((

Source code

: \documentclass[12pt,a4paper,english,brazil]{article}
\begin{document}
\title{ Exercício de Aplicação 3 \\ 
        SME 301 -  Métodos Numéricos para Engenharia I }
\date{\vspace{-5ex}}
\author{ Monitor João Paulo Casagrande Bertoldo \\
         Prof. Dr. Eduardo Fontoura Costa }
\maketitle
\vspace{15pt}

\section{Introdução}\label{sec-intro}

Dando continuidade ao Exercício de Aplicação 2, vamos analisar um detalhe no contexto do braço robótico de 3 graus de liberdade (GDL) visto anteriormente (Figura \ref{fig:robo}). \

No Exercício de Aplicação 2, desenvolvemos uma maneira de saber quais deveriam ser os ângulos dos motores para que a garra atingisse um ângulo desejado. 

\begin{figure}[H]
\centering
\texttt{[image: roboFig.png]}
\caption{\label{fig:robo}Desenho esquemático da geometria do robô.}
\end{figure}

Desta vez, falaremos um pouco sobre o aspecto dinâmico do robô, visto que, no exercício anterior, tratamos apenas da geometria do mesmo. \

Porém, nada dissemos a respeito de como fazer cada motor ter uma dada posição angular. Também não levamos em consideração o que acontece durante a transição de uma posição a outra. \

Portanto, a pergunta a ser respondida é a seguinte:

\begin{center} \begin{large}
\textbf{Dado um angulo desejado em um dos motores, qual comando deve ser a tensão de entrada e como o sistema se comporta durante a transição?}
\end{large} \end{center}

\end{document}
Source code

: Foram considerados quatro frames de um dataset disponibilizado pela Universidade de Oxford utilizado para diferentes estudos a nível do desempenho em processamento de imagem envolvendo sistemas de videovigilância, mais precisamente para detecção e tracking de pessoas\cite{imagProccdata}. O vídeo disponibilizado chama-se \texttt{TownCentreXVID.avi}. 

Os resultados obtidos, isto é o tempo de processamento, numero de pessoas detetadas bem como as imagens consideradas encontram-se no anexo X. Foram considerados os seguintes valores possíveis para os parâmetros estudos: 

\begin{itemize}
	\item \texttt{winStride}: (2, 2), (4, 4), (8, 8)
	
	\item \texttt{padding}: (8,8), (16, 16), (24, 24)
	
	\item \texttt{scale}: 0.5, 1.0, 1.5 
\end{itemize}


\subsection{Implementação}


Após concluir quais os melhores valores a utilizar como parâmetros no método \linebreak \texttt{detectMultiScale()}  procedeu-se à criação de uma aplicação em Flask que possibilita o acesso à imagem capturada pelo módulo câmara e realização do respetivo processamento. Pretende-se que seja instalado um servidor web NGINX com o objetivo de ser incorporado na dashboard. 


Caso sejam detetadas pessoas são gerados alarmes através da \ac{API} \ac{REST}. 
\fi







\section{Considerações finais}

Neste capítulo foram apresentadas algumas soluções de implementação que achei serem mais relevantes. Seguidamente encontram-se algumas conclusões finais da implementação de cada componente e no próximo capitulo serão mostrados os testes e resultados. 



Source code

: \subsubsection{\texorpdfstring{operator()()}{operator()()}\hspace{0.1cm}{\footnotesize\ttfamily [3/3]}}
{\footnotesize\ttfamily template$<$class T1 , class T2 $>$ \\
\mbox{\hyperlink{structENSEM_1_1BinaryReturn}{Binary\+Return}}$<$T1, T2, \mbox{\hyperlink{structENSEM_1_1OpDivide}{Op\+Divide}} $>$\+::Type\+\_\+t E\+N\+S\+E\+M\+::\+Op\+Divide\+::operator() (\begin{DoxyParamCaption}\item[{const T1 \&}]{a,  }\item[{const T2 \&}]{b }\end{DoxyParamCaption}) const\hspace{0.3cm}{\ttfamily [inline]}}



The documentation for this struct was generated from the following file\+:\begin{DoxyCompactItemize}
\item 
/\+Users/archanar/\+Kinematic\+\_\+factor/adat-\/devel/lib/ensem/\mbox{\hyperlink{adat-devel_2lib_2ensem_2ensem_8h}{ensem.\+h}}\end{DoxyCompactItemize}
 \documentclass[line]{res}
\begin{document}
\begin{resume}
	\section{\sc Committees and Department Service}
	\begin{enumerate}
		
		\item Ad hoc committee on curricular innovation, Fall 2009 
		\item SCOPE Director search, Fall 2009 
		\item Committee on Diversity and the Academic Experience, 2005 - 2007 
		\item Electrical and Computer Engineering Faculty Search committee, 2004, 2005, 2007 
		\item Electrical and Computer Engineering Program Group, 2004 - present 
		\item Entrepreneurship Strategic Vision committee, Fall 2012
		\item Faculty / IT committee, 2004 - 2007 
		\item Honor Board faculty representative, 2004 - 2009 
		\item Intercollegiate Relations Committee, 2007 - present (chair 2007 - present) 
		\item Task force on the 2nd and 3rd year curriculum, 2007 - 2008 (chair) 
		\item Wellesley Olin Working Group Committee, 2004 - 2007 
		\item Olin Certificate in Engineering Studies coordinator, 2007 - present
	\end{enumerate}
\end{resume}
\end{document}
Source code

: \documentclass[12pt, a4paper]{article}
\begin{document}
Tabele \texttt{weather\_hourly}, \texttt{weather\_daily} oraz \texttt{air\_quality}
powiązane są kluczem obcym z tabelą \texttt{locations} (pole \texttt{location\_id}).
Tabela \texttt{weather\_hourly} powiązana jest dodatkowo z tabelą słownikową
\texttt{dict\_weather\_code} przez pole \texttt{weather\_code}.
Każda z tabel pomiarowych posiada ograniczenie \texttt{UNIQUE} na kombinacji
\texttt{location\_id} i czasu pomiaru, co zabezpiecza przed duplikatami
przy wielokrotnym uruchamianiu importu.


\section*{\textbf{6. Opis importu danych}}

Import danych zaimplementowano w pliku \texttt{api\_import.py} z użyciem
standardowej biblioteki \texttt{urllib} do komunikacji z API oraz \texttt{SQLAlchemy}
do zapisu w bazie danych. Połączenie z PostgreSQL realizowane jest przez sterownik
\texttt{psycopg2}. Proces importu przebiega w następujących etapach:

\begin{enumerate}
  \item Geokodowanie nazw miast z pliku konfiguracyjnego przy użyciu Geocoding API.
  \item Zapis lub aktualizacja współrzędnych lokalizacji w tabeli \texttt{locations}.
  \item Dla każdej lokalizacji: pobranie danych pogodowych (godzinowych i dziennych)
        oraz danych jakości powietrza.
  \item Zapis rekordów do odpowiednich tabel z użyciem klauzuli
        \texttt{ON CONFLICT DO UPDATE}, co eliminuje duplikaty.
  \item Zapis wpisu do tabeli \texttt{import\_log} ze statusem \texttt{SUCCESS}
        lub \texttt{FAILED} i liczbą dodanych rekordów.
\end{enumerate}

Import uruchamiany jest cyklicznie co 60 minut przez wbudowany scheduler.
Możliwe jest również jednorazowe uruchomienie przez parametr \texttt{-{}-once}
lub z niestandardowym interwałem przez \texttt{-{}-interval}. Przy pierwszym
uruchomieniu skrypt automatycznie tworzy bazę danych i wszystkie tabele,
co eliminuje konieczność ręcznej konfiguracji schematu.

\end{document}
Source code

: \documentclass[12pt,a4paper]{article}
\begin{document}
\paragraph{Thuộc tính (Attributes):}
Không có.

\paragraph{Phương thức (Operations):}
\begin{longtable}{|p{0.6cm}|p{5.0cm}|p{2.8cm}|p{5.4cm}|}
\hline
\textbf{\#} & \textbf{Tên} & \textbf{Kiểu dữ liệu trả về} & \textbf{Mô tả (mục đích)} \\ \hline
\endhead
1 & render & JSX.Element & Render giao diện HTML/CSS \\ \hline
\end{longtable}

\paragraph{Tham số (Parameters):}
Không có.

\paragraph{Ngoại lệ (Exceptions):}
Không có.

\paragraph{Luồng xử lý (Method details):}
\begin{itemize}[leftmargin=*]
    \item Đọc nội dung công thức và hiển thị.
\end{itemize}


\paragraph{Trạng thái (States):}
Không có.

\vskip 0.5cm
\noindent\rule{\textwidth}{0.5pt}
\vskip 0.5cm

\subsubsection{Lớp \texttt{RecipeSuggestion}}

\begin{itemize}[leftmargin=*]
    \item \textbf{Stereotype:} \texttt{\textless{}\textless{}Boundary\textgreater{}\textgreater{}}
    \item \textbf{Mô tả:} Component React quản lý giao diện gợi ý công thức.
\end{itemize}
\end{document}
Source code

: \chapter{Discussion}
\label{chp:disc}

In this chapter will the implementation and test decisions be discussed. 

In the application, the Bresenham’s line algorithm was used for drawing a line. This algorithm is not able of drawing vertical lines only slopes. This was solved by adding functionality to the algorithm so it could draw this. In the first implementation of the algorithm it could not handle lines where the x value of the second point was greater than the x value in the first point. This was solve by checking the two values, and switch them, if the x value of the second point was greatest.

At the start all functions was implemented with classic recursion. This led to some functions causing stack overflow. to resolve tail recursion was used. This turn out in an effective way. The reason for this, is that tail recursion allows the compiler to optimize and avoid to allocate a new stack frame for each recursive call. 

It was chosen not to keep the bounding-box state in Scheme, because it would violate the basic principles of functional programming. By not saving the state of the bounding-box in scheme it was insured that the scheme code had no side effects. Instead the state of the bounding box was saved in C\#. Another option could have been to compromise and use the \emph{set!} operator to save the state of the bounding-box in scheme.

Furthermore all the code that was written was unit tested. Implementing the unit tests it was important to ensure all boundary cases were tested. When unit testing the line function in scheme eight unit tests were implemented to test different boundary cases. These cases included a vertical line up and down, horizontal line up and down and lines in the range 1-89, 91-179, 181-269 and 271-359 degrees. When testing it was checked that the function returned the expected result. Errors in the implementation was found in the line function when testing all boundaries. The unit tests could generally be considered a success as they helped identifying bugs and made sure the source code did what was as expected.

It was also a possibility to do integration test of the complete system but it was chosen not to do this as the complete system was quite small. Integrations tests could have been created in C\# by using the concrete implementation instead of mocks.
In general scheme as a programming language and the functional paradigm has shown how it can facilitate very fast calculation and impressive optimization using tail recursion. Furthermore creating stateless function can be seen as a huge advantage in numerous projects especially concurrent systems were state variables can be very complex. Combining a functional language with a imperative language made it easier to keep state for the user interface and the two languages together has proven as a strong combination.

))

Among the entries above, the lines between the ones containing "Możliwe jest również" and "và hiển thị.", inclusive, are to be transcribed exactly. No other line is to be given.

Możliwe jest również jednorazowe uruchomienie przez parametr \texttt{-{}-once}
lub z niestandardowym interwałem przez \texttt{-{}-interval}. Przy pierwszym
uruchomieniu skrypt automatycznie tworzy bazę danych i wszystkie tabele,
co eliminuje konieczność ręcznej konfiguracji schematu.

\end{document}
Source code

: \documentclass[12pt,a4paper]{article}
\begin{document}
\paragraph{Thuộc tính (Attributes):}
Không có.

\paragraph{Phương thức (Operations):}
\begin{longtable}{|p{0.6cm}|p{5.0cm}|p{2.8cm}|p{5.4cm}|}
\hline
\textbf{\#} & \textbf{Tên} & \textbf{Kiểu dữ liệu trả về} & \textbf{Mô tả (mục đích)} \\ \hline
\endhead
1 & render & JSX.Element & Render giao diện HTML/CSS \\ \hline
\end{longtable}

\paragraph{Tham số (Parameters):}
Không có.

\paragraph{Ngoại lệ (Exceptions):}
Không có.

\paragraph{Luồng xử lý (Method details):}
\begin{itemize}[leftmargin=*]
    \item Đọc nội dung công thức và hiển thị.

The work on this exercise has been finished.